*What is being asked:* Your answer must be an exact copy of the entries below, with every picture removed.

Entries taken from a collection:

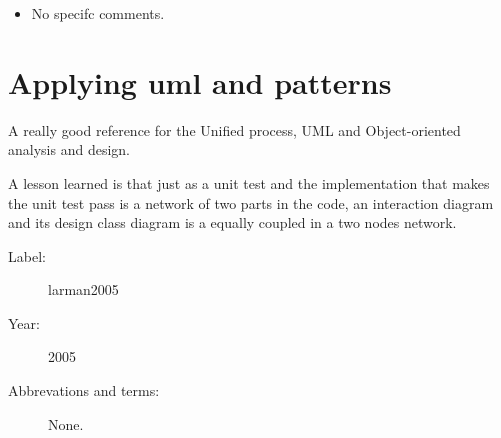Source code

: \begin{itemize}
    \item No specifc comments.
\end{itemize}

\section{Applying uml and patterns}

A really good reference for the Unified process, UML and Object-oriented
analysis and design.

A lesson learned is that just as a unit test and the implementation that makes
the unit test pass is a network of two parts in the code, an interaction
diagram and its design class diagram is a equally coupled in a two nodes
network.

\begin{description}
    \item[Label:] larman2005 \cite{larman2005}
    \item[Year:] 2005
    \item[Abbrevations and terms:] None.
\end{description}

*Answer to this task:*
Source code

: \begin{itemize}
    \item No specifc comments.
\end{itemize}

\section{Applying uml and patterns}

A really good reference for the Unified process, UML and Object-oriented
analysis and design.

A lesson learned is that just as a unit test and the implementation that makes
the unit test pass is a network of two parts in the code, an interaction
diagram and its design class diagram is a equally coupled in a two nodes
network.

\begin{description}
    \item[Label:] larman2005 \cite{larman2005}
    \item[Year:] 2005
    \item[Abbrevations and terms:] None.
\end{description}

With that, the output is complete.